━━━━━ RECORDS FOR PROCESSING
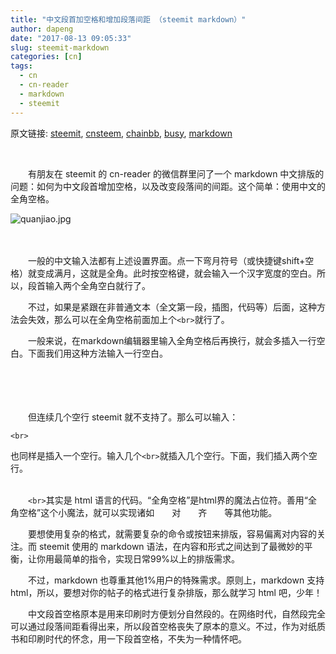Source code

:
 ```yaml
---
title: "中文段首加空格和增加段落间距 （steemit markdown）"
author: dapeng
date: "2017-08-13 09:05:33"
slug: steemit-markdown
categories: [cn]
tags: 
  - cn
  - cn-reader
  - markdown
  - steemit
---
```


原文链接: [steemit](https://steemit.com/cn/@dapeng/steemit-markdown), [cnsteem](https://cnsteem.com/cn/@dapeng/steemit-markdown), [chainbb](https://chainbb.com/cn/@dapeng/steemit-markdown), [busy](https://busy.org/cn/@dapeng/steemit-markdown), [markdown](https://raw.githubusercontent.com/pzhaonet/steem_mirror/master/content/post/steemit-markdown.md)

<br>

　　有朋友在 steemit 的 cn-reader 的微信群里问了一个 markdown 中文排版的问题：如何为中文段首增加空格，以及改变段落间的间距。这个简单：使用中文的全角空格。


![quanjiao.jpg](https://steemitimages.com/DQmQjSRg9PkM2gGmsqa7jm5wNxorgGgWQid3on1QwPeaoLa/quanjiao.jpg)

　　

　　一般的中文输入法都有上述设置界面。点一下弯月符号（或快捷键shift+空格）就变成满月，这就是全角。此时按空格键，就会输入一个汉字宽度的空白。所以，段首输入两个全角空白就行了。

　　不过，如果是紧跟在非普通文本（全文第一段，插图，代码等）后面，这种方法会失效，那么可以在全角空格前面加上个`<br>`就行了。

　　一般来说，在markdown编辑器里输入全角空格后再换行，就会多插入一行空白。下面我们用这种方法输入一行空白。

　　

　　

　　但连续几个空行 steemit 就不支持了。那么可以输入：

`<br>`

也同样是插入一个空行。输入几个`<br>`就插入几个空行。下面，我们插入两个空行。<br><br>

　　`<br>`其实是 html 语言的代码。“全角空格”是html界的魔法占位符。善用“全角空格”这个小魔法，就可以实现诸如　　对　　齐　　等其他功能。

　　要想使用复杂的格式，就需要复杂的命令或按钮来排版，容易偏离对内容的关注。而 steemit 使用的 markdown 语法，在内容和形式之间达到了最微妙的平衡，让你用最简单的指令，实现日常99%以上的排版需求。

　　不过，markdown 也尊重其他1%用户的特殊需求。原则上，markdown 支持 html，所以，要想对你的帖子的格式进行复杂排版，那么就学习 html 吧，少年！

　　中文段首空格原本是用来印刷时方便划分自然段的。在网络时代，自然段完全可以通过段落间距看得出来，所以段首空格丧失了原本的意义。不过，作为对纸质书和印刷时代的怀念，用一下段首空格，不失为一种情怀吧。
━━━━━━━━━━
• DIRECTIONS FOR THIS TASK:
The data should be printed again unchanged; leave its pictures out.

• SOLUTION:
Source code

:
 ```yaml
---
title: "中文段首加空格和增加段落间距 （steemit markdown）"
author: dapeng
date: "2017-08-13 09:05:33"
slug: steemit-markdown
categories: [cn]
tags: 
  - cn
  - cn-reader
  - markdown
  - steemit
---
```


原文链接: [steemit](https://steemit.com/cn/@dapeng/steemit-markdown), [cnsteem](https://cnsteem.com/cn/@dapeng/steemit-markdown), [chainbb](https://chainbb.com/cn/@dapeng/steemit-markdown), [busy](https://busy.org/cn/@dapeng/steemit-markdown), [markdown](https://raw.githubusercontent.com/pzhaonet/steem_mirror/master/content/post/steemit-markdown.md)

<br>

　　有朋友在 steemit 的 cn-reader 的微信群里问了一个 markdown 中文排版的问题：如何为中文段首增加空格，以及改变段落间的间距。这个简单：使用中文的全角空格。


![quanjiao.jpg](https://steemitimages.com/DQmQjSRg9PkM2gGmsqa7jm5wNxorgGgWQid3on1QwPeaoLa/quanjiao.jpg)

　　

　　一般的中文输入法都有上述设置界面。点一下弯月符号（或快捷键shift+空格）就变成满月，这就是全角。此时按空格键，就会输入一个汉字宽度的空白。所以，段首输入两个全角空白就行了。

　　不过，如果是紧跟在非普通文本（全文第一段，插图，代码等）后面，这种方法会失效，那么可以在全角空格前面加上个`<br>`就行了。

　　一般来说，在markdown编辑器里输入全角空格后再换行，就会多插入一行空白。下面我们用这种方法输入一行空白。

　　

　　

　　但连续几个空行 steemit 就不支持了。那么可以输入：

`<br>`

也同样是插入一个空行。输入几个`<br>`就插入几个空行。下面，我们插入两个空行。<br><br>

　　`<br>`其实是 html 语言的代码。“全角空格”是html界的魔法占位符。善用“全角空格”这个小魔法，就可以实现诸如　　对　　齐　　等其他功能。

　　要想使用复杂的格式，就需要复杂的命令或按钮来排版，容易偏离对内容的关注。而 steemit 使用的 markdown 语法，在内容和形式之间达到了最微妙的平衡，让你用最简单的指令，实现日常99%以上的排版需求。

　　不过，markdown 也尊重其他1%用户的特殊需求。原则上，markdown 支持 html，所以，要想对你的帖子的格式进行复杂排版，那么就学习 html 吧，少年！

　　中文段首空格原本是用来印刷时方便划分自然段的。在网络时代，自然段完全可以通过段落间距看得出来，所以段首空格丧失了原本的意义。不过，作为对纸质书和印刷时代的怀念，用一下段首空格，不失为一种情怀吧。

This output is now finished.